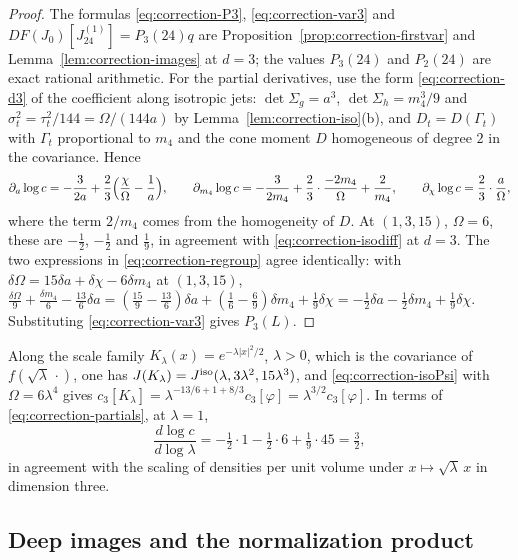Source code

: \begin{proof}
The formulas \eqref{eq:correction-P3}, \eqref{eq:correction-var3} and $DF(J_0)[J^{(1)}_{24}]=P_3(24)q$ are Proposition~\ref{prop:correction-firstvar} and Lemma~\ref{lem:correction-images} at $d=3$; the values $P_3(24)$ and $P_2(24)$ are exact rational arithmetic. For the partial derivatives, use the form \eqref{eq:correction-d3} of the coefficient along isotropic jets: $\det\Sigma_g=a^3$, $\det\Sigma_h=m_4^3/9$ and $\sigma_t^2=\tau_t^2/144=\Omega/(144a)$ by Lemma~\ref{lem:correction-iso}(b), and $D_t=D(\Gamma_t)$ with $\Gamma_t$ proportional to $m_4$ and the cone moment $D$ homogeneous of degree $2$ in the covariance. Hence
\[
\partial_a\log c=-\frac3{2a}+\frac23\Bigl(\frac\chi\Omega-\frac1a\Bigr),\qquad
\partial_{m_4}\log c=-\frac3{2m_4}+\frac23\cdot\frac{-2m_4}\Omega+\frac2{m_4},\qquad
\partial_\chi\log c=\frac23\cdot\frac a\Omega ,
\]
where the term $2/m_4$ comes from the homogeneity of $D$. At $(1,3,15)$, $\Omega=6$, these are $-\frac12$, $-\frac12$ and $\frac19$, in agreement with \eqref{eq:correction-isodiff} at $d=3$. The two expressions in \eqref{eq:correction-regroup} agree identically: with $\delta\Omega=15\delta a+\delta\chi-6\delta m_4$ at $(1,3,15)$, $\frac{\delta\Omega}9+\frac{\delta m_4}6-\frac{13}6\delta a=(\frac{15}9-\frac{13}6)\delta a+(\frac16-\frac69)\delta m_4+\frac19\delta\chi=-\frac12\delta a-\frac12\delta m_4+\frac19\delta\chi$. Substituting \eqref{eq:correction-var3} gives $P_3(L)$.
\end{proof}

\begin{remark}\label{rem:correction-scale}
Along the scale family $K_\lambda(x)=e^{-\lambda|x|^2/2}$, $\lambda>0$, which is the covariance of $f(\sqrt\lambda\,\cdot)$, one has $J(K_\lambda)=J^{\rm iso}(\lambda,3\lambda^2,15\lambda^3)$, and \eqref{eq:correction-isoPsi} with $\Omega=6\lambda^4$ gives $c_3[K_\lambda]=\lambda^{-13/6+1+8/3}c_3[\varphi]=\lambda^{3/2}c_3[\varphi]$. In terms of \eqref{eq:correction-partials}, at $\lambda=1$,
\[
\frac{d\log c}{d\log\lambda}=-\tfrac12\cdot1-\tfrac12\cdot6+\tfrac19\cdot45=\tfrac32 ,
\]
in agreement with the scaling of densities per unit volume under $x\mapsto\sqrt\lambda\,x$ in dimension three.
\end{remark}

\subsection{Deep images and the normalization product}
------------------------------------------------------------
## Required action:
The task requires that every line above be transcribed exactly, without the images.

## Answer box:
Source code

: \begin{proof}
The formulas \eqref{eq:correction-P3}, \eqref{eq:correction-var3} and $DF(J_0)[J^{(1)}_{24}]=P_3(24)q$ are Proposition~\ref{prop:correction-firstvar} and Lemma~\ref{lem:correction-images} at $d=3$; the values $P_3(24)$ and $P_2(24)$ are exact rational arithmetic. For the partial derivatives, use the form \eqref{eq:correction-d3} of the coefficient along isotropic jets: $\det\Sigma_g=a^3$, $\det\Sigma_h=m_4^3/9$ and $\sigma_t^2=\tau_t^2/144=\Omega/(144a)$ by Lemma~\ref{lem:correction-iso}(b), and $D_t=D(\Gamma_t)$ with $\Gamma_t$ proportional to $m_4$ and the cone moment $D$ homogeneous of degree $2$ in the covariance. Hence
\[
\partial_a\log c=-\frac3{2a}+\frac23\Bigl(\frac\chi\Omega-\frac1a\Bigr),\qquad
\partial_{m_4}\log c=-\frac3{2m_4}+\frac23\cdot\frac{-2m_4}\Omega+\frac2{m_4},\qquad
\partial_\chi\log c=\frac23\cdot\frac a\Omega ,
\]
where the term $2/m_4$ comes from the homogeneity of $D$. At $(1,3,15)$, $\Omega=6$, these are $-\frac12$, $-\frac12$ and $\frac19$, in agreement with \eqref{eq:correction-isodiff} at $d=3$. The two expressions in \eqref{eq:correction-regroup} agree identically: with $\delta\Omega=15\delta a+\delta\chi-6\delta m_4$ at $(1,3,15)$, $\frac{\delta\Omega}9+\frac{\delta m_4}6-\frac{13}6\delta a=(\frac{15}9-\frac{13}6)\delta a+(\frac16-\frac69)\delta m_4+\frac19\delta\chi=-\frac12\delta a-\frac12\delta m_4+\frac19\delta\chi$. Substituting \eqref{eq:correction-var3} gives $P_3(L)$.
\end{proof}

\begin{remark}\label{rem:correction-scale}
Along the scale family $K_\lambda(x)=e^{-\lambda|x|^2/2}$, $\lambda>0$, which is the covariance of $f(\sqrt\lambda\,\cdot)$, one has $J(K_\lambda)=J^{\rm iso}(\lambda,3\lambda^2,15\lambda^3)$, and \eqref{eq:correction-isoPsi} with $\Omega=6\lambda^4$ gives $c_3[K_\lambda]=\lambda^{-13/6+1+8/3}c_3[\varphi]=\lambda^{3/2}c_3[\varphi]$. In terms of \eqref{eq:correction-partials}, at $\lambda=1$,
\[
\frac{d\log c}{d\log\lambda}=-\tfrac12\cdot1-\tfrac12\cdot6+\tfrac19\cdot45=\tfrac32 ,
\]
in agreement with the scaling of densities per unit volume under $x\mapsto\sqrt\lambda\,x$ in dimension three.
\end{remark}

\subsection{Deep images and the normalization product}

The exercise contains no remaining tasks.